Problem statement: Word for word, set down every line of the entries below from the line with "3. [后端软件开发工程师](nodejs)" to the line with "工作地点: 北京朝阳区建国门外大街2号银泰中心C座2103", including both, and no other line.

Task material:
_ _ _ _
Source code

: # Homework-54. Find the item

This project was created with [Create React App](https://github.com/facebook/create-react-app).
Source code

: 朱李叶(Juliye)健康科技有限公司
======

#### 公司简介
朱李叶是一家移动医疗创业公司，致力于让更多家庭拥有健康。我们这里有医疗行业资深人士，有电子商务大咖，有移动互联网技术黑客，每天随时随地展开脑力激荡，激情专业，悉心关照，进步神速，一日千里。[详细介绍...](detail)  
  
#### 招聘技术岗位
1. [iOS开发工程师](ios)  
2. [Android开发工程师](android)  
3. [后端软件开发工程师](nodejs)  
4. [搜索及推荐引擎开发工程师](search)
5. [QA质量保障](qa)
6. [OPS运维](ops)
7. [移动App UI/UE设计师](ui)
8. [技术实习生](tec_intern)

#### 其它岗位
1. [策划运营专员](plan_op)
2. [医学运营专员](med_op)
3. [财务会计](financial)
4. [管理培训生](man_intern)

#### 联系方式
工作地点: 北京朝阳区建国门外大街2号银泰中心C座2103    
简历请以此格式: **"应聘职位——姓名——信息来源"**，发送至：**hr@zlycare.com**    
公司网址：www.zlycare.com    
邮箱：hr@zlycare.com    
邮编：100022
_ _ _ _
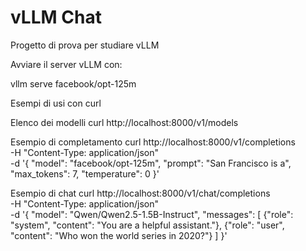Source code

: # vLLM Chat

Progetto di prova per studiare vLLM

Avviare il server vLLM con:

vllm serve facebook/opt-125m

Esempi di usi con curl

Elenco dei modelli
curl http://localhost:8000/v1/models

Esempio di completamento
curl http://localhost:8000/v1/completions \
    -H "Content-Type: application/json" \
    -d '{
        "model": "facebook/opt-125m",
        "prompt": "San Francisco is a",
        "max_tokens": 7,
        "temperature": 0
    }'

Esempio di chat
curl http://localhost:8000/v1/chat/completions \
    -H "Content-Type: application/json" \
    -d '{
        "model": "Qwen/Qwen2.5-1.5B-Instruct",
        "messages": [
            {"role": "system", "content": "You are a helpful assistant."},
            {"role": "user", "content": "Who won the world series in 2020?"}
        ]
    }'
_ _ _ _
Response area:
3. [后端软件开发工程师](nodejs)  
4. [搜索及推荐引擎开发工程师](search)
5. [QA质量保障](qa)
6. [OPS运维](ops)
7. [移动App UI/UE设计师](ui)
8. [技术实习生](tec_intern)

#### 其它岗位
1. [策划运营专员](plan_op)
2. [医学运营专员](med_op)
3. [财务会计](financial)
4. [管理培训生](man_intern)

#### 联系方式
工作地点: 北京朝阳区建国门外大街2号银泰中心C座2103    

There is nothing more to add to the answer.